The situation is getting worse. In several cases, authors misinterpret what the academic research they cite says. For example, they use a report from the Chicago Project on Security and Threats to argue that “rural Americans are overrepresented among those with insurrectionist tendencies.” But the current report concludes just the opposite: “The more rural the county, the lower the rate of dispatch of insurrectionists” into the Jan. 6 Capitol riot. Also, when a peer-reviewed article in the journal Political behavior By comparing rural and non-rural beliefs about whether politically motivated violence is a valid means of pursuing political change, it was found that rural Americans are actually less in favor of political violence.
Another example comes when the authors rely on a Public Religion Research Institute report on QAnon conspiracy theories. The report has its fundamental problems, including a suspect measure of QAnon support in the first place, but what Schaller and Waldman do with this data is even more egregious. First, the authors don’t even interpret the model results correctly, writing that the results mean that “QAnon believers are one and a half times more likely to live in rural areas than urban ones.” But the report presents probability ratios, meaning that living in a rural area increases the probability by only 30%. Inaccurate interpretation aside, if they were more statistically literate they would see that it’s probably not a noteworthy pattern. On the exact same page, model results suggest that, compared to white Americans, being black increases the likelihood of believing in QAnon by 90%! Strange results like this are red flags that should make us ask questions, not confirm our precedents.
Beyond issues of sparse and selective citations, the book misrepresents the findings of numerous scholars who have built careers conducting research on rural politics and identity.
The authors characterize the academic concept of rural resentment (the less catchy academic term that Schaller and Waldman have apparently renamed “anger”) necessarily includes racial resentment as a constituent component. But academic work on rural identity has overwhelmingly demonstrated that these two aspects are distinguishable. They are different concepts.

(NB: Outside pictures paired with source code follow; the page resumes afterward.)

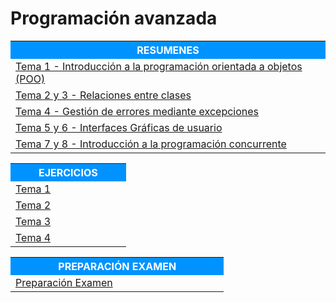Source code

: # Programación avanzada

<table>  
	<tr style="background-color: rgb(0, 147, 255);">
    	<th width="60%" style="color:#FFFFFF">RESUMENES</th>
	</tr>   
    <tr>
		<td><a href="Resumenes/Tema 1 - Introducción a la programación orientada a objetos (POO).html">Tema 1 - Introducción a la programación orientada a objetos (POO)</a></td>
    </tr>
    <tr>    
		<td><a href="Resumenes/Tema 2 y 3 - Relaciones entre clases">Tema 2 y 3 - Relaciones entre clases</a></td>
    </tr>    
    <tr>    
		<td><a href="Resumenes/Tema 4 - Gestión de errores mediante excepciones">Tema 4 - Gestión de errores mediante excepciones</a></td>
    </tr>    
    <tr>    
		<td><a href="Tema 5 y 6 - Interfaces Gráficas de usuario">Tema 5 y 6 - Interfaces Gráficas de usuario</a></td>
    </tr>    
    <tr>    
		<td><a href="Tema 7 y 8 - Introducción a la programación concurrente">Tema 7 y 8 - Introducción a la programación concurrente</a></td>
	</tr>
</table> 



<table>  
	<tr style="background-color: rgb(0, 147, 255);">
    	<th width="60%" style="color:#FFFFFF">EJERCICIOS</th>
	</tr>   
    <tr>
		<td><a href="Ejercicios/Tema_1.html">Tema 1</a></td>
    </tr>
    <tr>    
		<td><a href="Ejercicios/Tema_2.html">Tema 2</a></td>
    </tr>
		<td><a href="Ejercicios/Tema_3.html">Tema 3</a></td>
    </tr>
    <tr>    
		<td><a href="Ejercicios/Tema_4.html">Tema 4</a></td>
    </tr>           
</table> 



<table>  
	<tr style="background-color: rgb(0, 147, 255);">
    	<th width="60%" style="color:#FFFFFF">PREPARACIÓN EXAMEN</th>
	</tr>   
    <tr>
		<td><a href="Resumenes/Preparación examen.html">Preparación Examen</a></td>
    </tr>      
</table> 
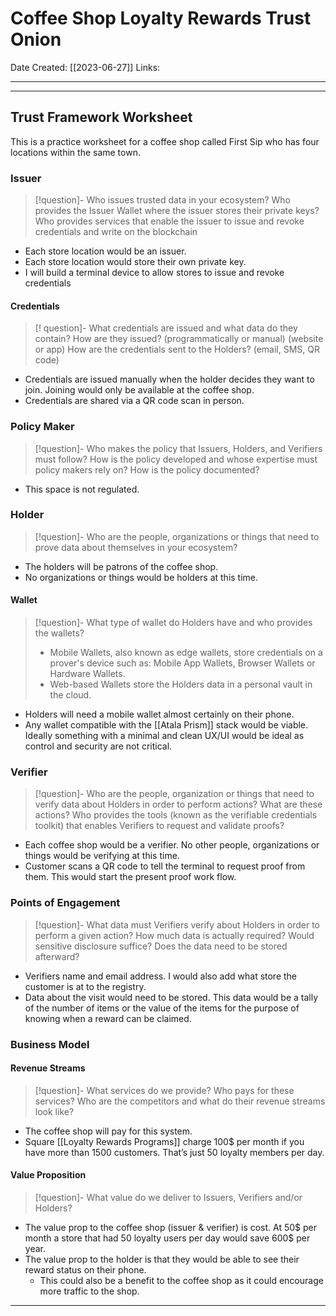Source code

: # Coffee Shop Loyalty Rewards Trust Onion
Date Created: [[2023-06-27]]
Links:

---
---

## Trust Framework Worksheet
This is a practice worksheet for a coffee shop called First Sip who has four locations within the same town. 

### Issuer
> [!question]- Who issues trusted data in your ecosystem? 
> Who provides the Issuer Wallet where the issuer stores their private keys?
> Who provides services that enable the issuer to issue and revoke credentials and write on the blockchain

- Each store location would be an issuer.
- Each store location would store their own private key.
- I will build a terminal device to allow stores to issue and revoke credentials

#### Credentials
> [! question]- What credentials are issued and what data do they contain?
> How are they issued? (programmatically or manual) (website or app)
> How are the credentials sent to the Holders? (email, SMS, QR code)

- Credentials are issued manually when the holder decides they want to join. Joining would only be available at the coffee shop.
- Credentials are shared via a QR code scan in person.

### Policy Maker
> [!question]- Who makes the policy that Issuers, Holders, and Verifiers must follow?
> How is the policy developed and whose expertise must policy makers rely on?
> How is the policy documented?

- This space is not regulated.

### Holder
> [!question]- Who are the people, organizations or things that need to prove data about themselves in your ecosystem?

- The holders will be patrons of the coffee shop. 
- No organizations or things would be holders at this time.

#### Wallet
> [!question]- What type of wallet do Holders have and who provides the wallets?
> - Mobile Wallets, also known as edge wallets, store credentials on a prover's device such as: Mobile App Wallets, Browser Wallets or Hardware Wallets.
> - Web-based Wallets store the Holders data in a personal vault in the cloud.

- Holders will need a mobile wallet almost certainly on their phone.
- Any wallet compatible with the [[Atala Prism]] stack would be viable. Ideally something with a minimal and clean UX/UI would be ideal as control and security are not critical.

### Verifier
> [!question]- Who are the people, organization or things that need to verify data about Holders in order to perform actions?
> What are these actions?
> Who provides the tools (known as the verifiable credentials toolkit) that enables Verifiers to request and validate proofs?

- Each coffee shop would be a verifier. No other people, organizations or things would be verifying at this time. 
- Customer scans a QR code to tell the terminal to request proof from them. This would start the present proof work flow.

### Points of Engagement
> [!question]- What data must Verifiers verify about Holders in order to perform a given action?
> How much data is actually required?
> Would sensitive disclosure suffice?
> Does the data need to be stored afterward?

- Verifiers name and email address. I would also add what store the customer is at to the registry.
- Data about the visit would need to be stored. This data would be a tally of the number of items or the value of the items for the purpose of knowing when a reward can be claimed.

### Business Model

#### Revenue Streams
> [!question]- What services do we provide?
> Who pays for these services?
> Who are the competitors and what do their revenue streams look like?

- The coffee shop will pay for this system. 
- Square [[Loyalty Rewards Programs]] charge 100$ per month if you have more than 1500 customers. That’s just 50 loyalty members per day.

#### Value Proposition
> [!question]- What value do we deliver to Issuers, Verifiers and/or Holders?

- The value prop to the coffee shop (issuer & verifier) is cost. At 50$ per month a store that had 50 loyalty users per day would save 600$ per year.
- The value prop to the holder is that they would be able to see their reward status on their phone.
	- This could also be a benefit to the coffee shop as it could encourage more traffic to the shop.

---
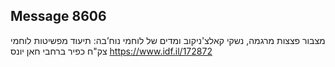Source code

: ## Message 8606

מצבור פצצות מרגמה, נשקי קאלצ'ניקוב ומדים של לוחמי נוח’בה:
תיעוד מפשיטות לוחמי צק"ח כפיר ברחבי חאן יונס
https://www.idf.il/172872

Indeed, as we have painstakingly demonstrated in our work, rural resentment involves perceptions of geographic inequality. Many rural populations see inequality in how politicians pay attention, which communities receive resources and which do not, and how different types of communities are represented in the media. This is not racial prejudice by any other name.

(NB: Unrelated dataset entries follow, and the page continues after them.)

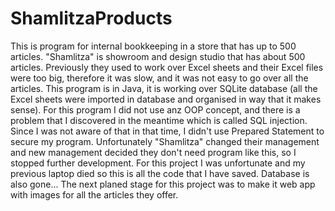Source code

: # ShamlitzaProducts
This is program for internal bookkeeping in a store that has up to 500 articles. 
"Shamlitza" is showroom and design studio that has about 500 articles. 
Previously they used to work over Excel sheets and their Excel files were too big, therefore it was slow, and it was not easy to go over all the articles. 
This program is in Java, it is working over SQLite database (all the Excel sheets were imported in database and organised in way that it makes sense).
For this program I did not use anz OOP concept, and there is a problem that I discovered in the meantime which is called SQL injection.
Since I was not aware of that in that time, I didn't use Prepared Statement to secure my program.
Unfortunately "Shamlitza" changed their management and new management decided they don't need program like this, so I stopped further development. 
For this project I was unfortunate and my previous laptop died so this is all the code that I have saved. Database is also gone... 
The next planed stage for this project was to make it web app with images for all the articles they offer.
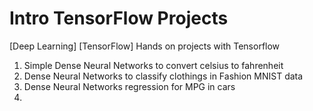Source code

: # Intro TensorFlow Projects

[Deep Learning] [TensorFlow] Hands on projects with Tensorflow

1. Simple Dense Neural Networks to convert celsius to fahrenheit
2. Dense Neural Networks to classify clothings in Fashion MNIST data
3. Dense Neural Networks regression for MPG in cars
4. 
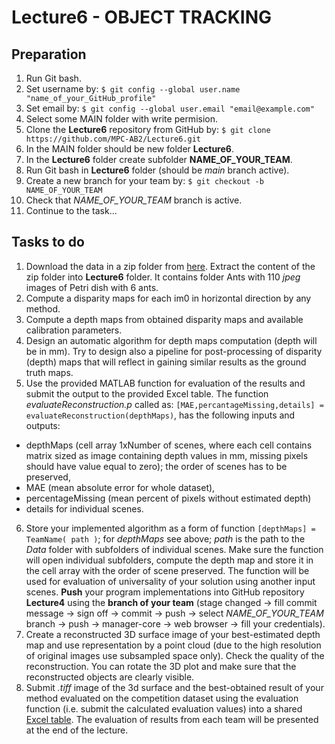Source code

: # Lecture6 - OBJECT TRACKING

## Preparation

1. Run Git bash.
2. Set username by: `$ git config --global user.name "name_of_your_GitHub_profile"`
3. Set email by: `$ git config --global user.email "email@example.com"`
4. Select some MAIN folder with write permision.
5. Clone the **Lecture6** repository from GitHub by: `$ git clone https://github.com/MPC-AB2/Lecture6.git`
6. In the MAIN folder should be new folder **Lecture6**.
7. In the **Lecture6** folder create subfolder **NAME_OF_YOUR_TEAM**.
8. Run Git bash in **Lecture6** folder (should be *main* branch active).
9. Create a new branch for your team by: `$ git checkout -b NAME_OF_YOUR_TEAM`
10. Check that  *NAME_OF_YOUR_TEAM* branch is active.
11. Continue to the task...

## Tasks to do

1. Download the data in a zip folder from [here](https://www.vut.cz/www_base/vutdisk.php?i=286442a8c1). Extract the content of the zip folder into **Lecture6** folder. It contains folder Ants with 110 *jpeg* images of Petri dish with 6 ants.
2. Compute a disparity maps for each im0 in horizontal direction by any method.
3. Compute a depth maps from obtained disparity maps and available calibration parameters.
4. Design an automatic algorithm for depth maps computation (depth will be in mm). Try to design also a pipeline for post-processing of disparity (depth) maps that will reflect in gaining similar results as the ground truth maps. 
5. Use the provided MATLAB function for evaluation of the results and submit the output to the provided Excel table. The function *evaluateReconstruction.p* called as:
`[MAE,percantageMissing,details] = evaluateReconstruction(depthMaps)`,
has the following inputs and outputs:
  * depthMaps (cell array 1xNumber of scenes, where each cell contains matrix sized as image containing depth values in mm, missing pixels should have value equal to zero); the order of scenes has to be preserved,
  * MAE (mean absolute error for whole dataset),
  * percentageMissing (mean percent of pixels without estimated depth)
  * details for individual scenes.
6. Store your implemented algorithm as a form of function `[depthMaps] = TeamName( path )`; for *depthMaps* see above; *path* is the path to the *Data* folder with subfolders of individual scenes. Make sure the function will open individual subfolders, compute the depth map and store it in the cell array with the order of scene preserved. The function will be used for evaluation of universality of your solution using another input scenes. **Push** your program implementations into GitHub repository **Lecture4** using the **branch of your team** (stage changed -> fill commit message -> sign off -> commit -> push -> select *NAME_OF_YOUR_TEAM* branch -> push -> manager-core -> web browser -> fill your credentials).
7. Create a reconstructed 3D surface image of your best-estimated depth map and use representation by a point cloud (due to the high resolution of original images use subsampled
space only). Check the quality of the reconstruction. You can rotate the 3D plot and make sure that the reconstructed objects are clearly visible.
8. Submit *.tiff* image of the 3d surface and the best-obtained result of your method evaluated on the competition dataset using the evaluation function (i.e. submit the calculated evaluation values) into a shared [Excel table](https://docs.google.com/spreadsheets/d/1_cAuTqY7bAdAE_-ORHeWioJ7d9sKWocp/edit?usp=sharing&ouid=105272487043795807825&rtpof=true&sd=true). The evaluation of results from each team will be presented at the end of the lecture.
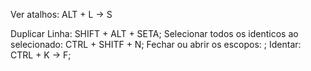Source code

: Ver atalhos: ALT + L -> S

Duplicar Linha: SHIFT + ALT + SETA;
Selecionar todos os identicos ao selecionado: CTRL + SHITF + N;
Fechar ou abrir os escopos: ;
Identar: CTRL + K -> F;
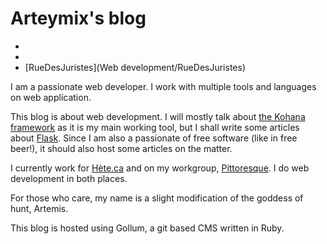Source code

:# Arteymix's  blog

*
*
* [RueDesJuristes](Web development/RueDesJuristes)

I am a passionate web developer. I work with multiple tools and languages on web application.

This blog is about web development. I will mostly talk about [the Kohana framework](http://kohanaframework.org) as it is my main working tool, but I shall write some articles about [Flask](http://flask.pocoo.org). Since I am also a passionate of free software (like in free beer!), it should also host some articles on the matter.

I currently work for [Hète.ca](http://hete.ca) and on my workgroup, [Pittoresque](https://pittoresque.github.io). I do web development in both places.

For those who care, my name is a slight modification of the goddess of hunt, Artemis.

This blog is hosted using Gollum, a git based CMS written in Ruby.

Schaller and Waldman favorably cite our research showing that there is a modest correlation between rural resentment and racial resentment, a commonly used attitudinal measure of negative racial stereotypes. What they fail to notice is the only statistically and intellectually valid conclusion one could draw from our data: While this slight correlation exists, rural resentment is an attitude distinct from racial prejudice.
In another peer-reviewed publication miscited by Schaller and Waldman, we found that rural resentment strongly explains rural preferences and behavior even when controlling, statistically, for a number of factors, including racial resentment, which Schaller , Waldman and others get confused. It. The value of our academic work has been to clarify the local dynamics of American politics, to say that there is much more than anger and rebellion in the heart of the country. It is distressing to see a book cite our work to make misleading arguments.
At a time when trust in experts is declining across America, faulty analyzes like ideas in White rural rage could pose a greater threat to American democracy than anything from the countryside. It’s popular these days to say “follow the science.” Well, science shows there is no mystery behind rural anger: Years of neglect, neglect and contempt have led rural America to view “experts” like Schaller and Waldman as the enemy.